Metro Weekly

A Day at the circus

Commentary: Center Field

There I was late Saturday in Washington’s historic Wardman Park Hotel — once used as a set for the film Advise and Consent — waiting in the audience for the Democratic National Committee’s Rules and Bylaws Committee to emerge from a closed-door meeting and announce a resolution to the dispute over National Convention delegates from Florida and Michigan. A gay Clinton supporter two rows in front of me saw my rainbow Obama button and started yelling insults. As I leaned forward to respond, several of my fellow Obama supporters held me back. I felt like Rock Hudson in Giant. Fortunately, this guy was no James Dean, and I was not sucker punched.

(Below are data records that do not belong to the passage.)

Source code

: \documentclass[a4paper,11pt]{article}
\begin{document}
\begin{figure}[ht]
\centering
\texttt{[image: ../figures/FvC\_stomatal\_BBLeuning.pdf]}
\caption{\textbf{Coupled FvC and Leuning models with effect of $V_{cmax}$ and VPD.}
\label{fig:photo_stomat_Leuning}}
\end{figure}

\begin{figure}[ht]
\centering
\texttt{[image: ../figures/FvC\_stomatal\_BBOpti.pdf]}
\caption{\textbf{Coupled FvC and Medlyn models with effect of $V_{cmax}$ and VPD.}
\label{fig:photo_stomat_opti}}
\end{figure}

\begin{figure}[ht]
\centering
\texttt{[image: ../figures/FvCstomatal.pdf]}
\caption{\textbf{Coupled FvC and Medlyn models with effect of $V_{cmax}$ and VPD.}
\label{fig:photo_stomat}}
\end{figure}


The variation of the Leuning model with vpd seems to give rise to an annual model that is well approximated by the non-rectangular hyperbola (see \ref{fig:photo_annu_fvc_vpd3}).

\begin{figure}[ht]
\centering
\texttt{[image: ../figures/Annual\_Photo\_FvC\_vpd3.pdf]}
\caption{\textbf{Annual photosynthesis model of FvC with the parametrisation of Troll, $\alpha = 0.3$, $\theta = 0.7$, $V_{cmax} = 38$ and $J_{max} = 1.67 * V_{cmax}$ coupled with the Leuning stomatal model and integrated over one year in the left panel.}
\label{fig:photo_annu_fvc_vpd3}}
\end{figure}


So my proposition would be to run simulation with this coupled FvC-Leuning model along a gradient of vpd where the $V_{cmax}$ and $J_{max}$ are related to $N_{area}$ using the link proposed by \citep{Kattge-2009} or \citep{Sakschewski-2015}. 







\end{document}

Earlier in the afternoon, Donna Brazile, a gay-supportive committee member, told former Michigan Governor (and Clinton surrogate) Jim Blanchard, ”My mama always told me to play by the rules, and to respect those rules.”

”You go!” and ”Tell it!” people called out. I rose to applaud her, and my reaction was caught on C-SPAN. (Some YouTube videos have preserved my 15 seconds of fame.) When Brazile arrived in the morning, the crowd had greeted her like a star. This was due partly to her regular appearances on CNN, and partly to her being our hometown girl.

The talk about mamas made me think of Smokey Robinson singing, ”My mama told me, you better shop around.” That seemed like an amusing way to pass the time, but a scan of the room reminded me that a gathering of political junkies is not exactly a Chippendales audition. The lovely Nigerian man sitting next to me had a charming way of tapping my leg whenever he made a point about the proceedings, but that had far more to do with his irritation at Harold Ickes than with any interest in me.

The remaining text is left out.